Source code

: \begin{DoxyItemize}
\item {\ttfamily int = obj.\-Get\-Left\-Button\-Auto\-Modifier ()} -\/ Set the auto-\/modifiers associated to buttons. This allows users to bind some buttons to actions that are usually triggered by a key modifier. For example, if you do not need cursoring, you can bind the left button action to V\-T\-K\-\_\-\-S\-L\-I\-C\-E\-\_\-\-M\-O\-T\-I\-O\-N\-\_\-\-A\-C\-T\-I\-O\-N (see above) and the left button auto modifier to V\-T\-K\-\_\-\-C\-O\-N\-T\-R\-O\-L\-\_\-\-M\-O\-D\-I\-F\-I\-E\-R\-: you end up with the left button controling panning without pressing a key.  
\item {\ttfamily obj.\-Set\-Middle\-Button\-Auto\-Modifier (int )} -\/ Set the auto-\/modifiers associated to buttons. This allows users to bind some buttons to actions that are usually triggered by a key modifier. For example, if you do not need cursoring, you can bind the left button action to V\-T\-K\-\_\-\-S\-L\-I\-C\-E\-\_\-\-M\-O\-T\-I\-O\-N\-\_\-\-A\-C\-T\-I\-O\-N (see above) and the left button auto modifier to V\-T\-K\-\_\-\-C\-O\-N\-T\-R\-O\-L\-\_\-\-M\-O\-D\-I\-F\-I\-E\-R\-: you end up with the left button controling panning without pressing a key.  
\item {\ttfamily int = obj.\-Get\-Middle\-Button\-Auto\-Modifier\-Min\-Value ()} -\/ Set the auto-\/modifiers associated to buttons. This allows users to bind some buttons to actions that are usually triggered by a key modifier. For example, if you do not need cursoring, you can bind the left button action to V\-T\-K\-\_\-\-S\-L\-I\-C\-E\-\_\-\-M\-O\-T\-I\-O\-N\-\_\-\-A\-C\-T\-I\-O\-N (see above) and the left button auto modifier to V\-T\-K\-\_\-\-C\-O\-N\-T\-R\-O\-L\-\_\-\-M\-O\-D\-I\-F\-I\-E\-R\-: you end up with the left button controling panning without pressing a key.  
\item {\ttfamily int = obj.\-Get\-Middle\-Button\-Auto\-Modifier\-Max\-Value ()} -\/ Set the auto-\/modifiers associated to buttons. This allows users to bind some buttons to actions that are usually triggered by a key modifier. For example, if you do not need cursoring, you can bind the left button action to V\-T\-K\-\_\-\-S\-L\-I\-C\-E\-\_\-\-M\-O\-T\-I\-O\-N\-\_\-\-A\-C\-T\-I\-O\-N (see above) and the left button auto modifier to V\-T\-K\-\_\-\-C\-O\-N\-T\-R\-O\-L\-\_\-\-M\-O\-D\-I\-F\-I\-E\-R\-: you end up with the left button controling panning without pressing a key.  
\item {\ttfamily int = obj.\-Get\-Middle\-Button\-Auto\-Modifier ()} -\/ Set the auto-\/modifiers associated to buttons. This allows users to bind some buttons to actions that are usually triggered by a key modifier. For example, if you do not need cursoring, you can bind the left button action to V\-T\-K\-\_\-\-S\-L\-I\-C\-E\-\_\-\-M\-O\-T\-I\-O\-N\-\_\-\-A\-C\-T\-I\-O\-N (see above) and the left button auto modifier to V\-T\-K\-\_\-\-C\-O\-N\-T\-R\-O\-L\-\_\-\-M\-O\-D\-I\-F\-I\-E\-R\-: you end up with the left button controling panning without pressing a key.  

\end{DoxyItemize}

+--

_Task description_
Give the material above again in its entirety, exactly as it appears.

_Response_
Source code

: \begin{DoxyItemize}
\item {\ttfamily int = obj.\-Get\-Left\-Button\-Auto\-Modifier ()} -\/ Set the auto-\/modifiers associated to buttons. This allows users to bind some buttons to actions that are usually triggered by a key modifier. For example, if you do not need cursoring, you can bind the left button action to V\-T\-K\-\_\-\-S\-L\-I\-C\-E\-\_\-\-M\-O\-T\-I\-O\-N\-\_\-\-A\-C\-T\-I\-O\-N (see above) and the left button auto modifier to V\-T\-K\-\_\-\-C\-O\-N\-T\-R\-O\-L\-\_\-\-M\-O\-D\-I\-F\-I\-E\-R\-: you end up with the left button controling panning without pressing a key.  
\item {\ttfamily obj.\-Set\-Middle\-Button\-Auto\-Modifier (int )} -\/ Set the auto-\/modifiers associated to buttons. This allows users to bind some buttons to actions that are usually triggered by a key modifier. For example, if you do not need cursoring, you can bind the left button action to V\-T\-K\-\_\-\-S\-L\-I\-C\-E\-\_\-\-M\-O\-T\-I\-O\-N\-\_\-\-A\-C\-T\-I\-O\-N (see above) and the left button auto modifier to V\-T\-K\-\_\-\-C\-O\-N\-T\-R\-O\-L\-\_\-\-M\-O\-D\-I\-F\-I\-E\-R\-: you end up with the left button controling panning without pressing a key.  
\item {\ttfamily int = obj.\-Get\-Middle\-Button\-Auto\-Modifier\-Min\-Value ()} -\/ Set the auto-\/modifiers associated to buttons. This allows users to bind some buttons to actions that are usually triggered by a key modifier. For example, if you do not need cursoring, you can bind the left button action to V\-T\-K\-\_\-\-S\-L\-I\-C\-E\-\_\-\-M\-O\-T\-I\-O\-N\-\_\-\-A\-C\-T\-I\-O\-N (see above) and the left button auto modifier to V\-T\-K\-\_\-\-C\-O\-N\-T\-R\-O\-L\-\_\-\-M\-O\-D\-I\-F\-I\-E\-R\-: you end up with the left button controling panning without pressing a key.  
\item {\ttfamily int = obj.\-Get\-Middle\-Button\-Auto\-Modifier\-Max\-Value ()} -\/ Set the auto-\/modifiers associated to buttons. This allows users to bind some buttons to actions that are usually triggered by a key modifier. For example, if you do not need cursoring, you can bind the left button action to V\-T\-K\-\_\-\-S\-L\-I\-C\-E\-\_\-\-M\-O\-T\-I\-O\-N\-\_\-\-A\-C\-T\-I\-O\-N (see above) and the left button auto modifier to V\-T\-K\-\_\-\-C\-O\-N\-T\-R\-O\-L\-\_\-\-M\-O\-D\-I\-F\-I\-E\-R\-: you end up with the left button controling panning without pressing a key.  
\item {\ttfamily int = obj.\-Get\-Middle\-Button\-Auto\-Modifier ()} -\/ Set the auto-\/modifiers associated to buttons. This allows users to bind some buttons to actions that are usually triggered by a key modifier. For example, if you do not need cursoring, you can bind the left button action to V\-T\-K\-\_\-\-S\-L\-I\-C\-E\-\_\-\-M\-O\-T\-I\-O\-N\-\_\-\-A\-C\-T\-I\-O\-N (see above) and the left button auto modifier to V\-T\-K\-\_\-\-C\-O\-N\-T\-R\-O\-L\-\_\-\-M\-O\-D\-I\-F\-I\-E\-R\-: you end up with the left button controling panning without pressing a key.  

\end{DoxyItemize}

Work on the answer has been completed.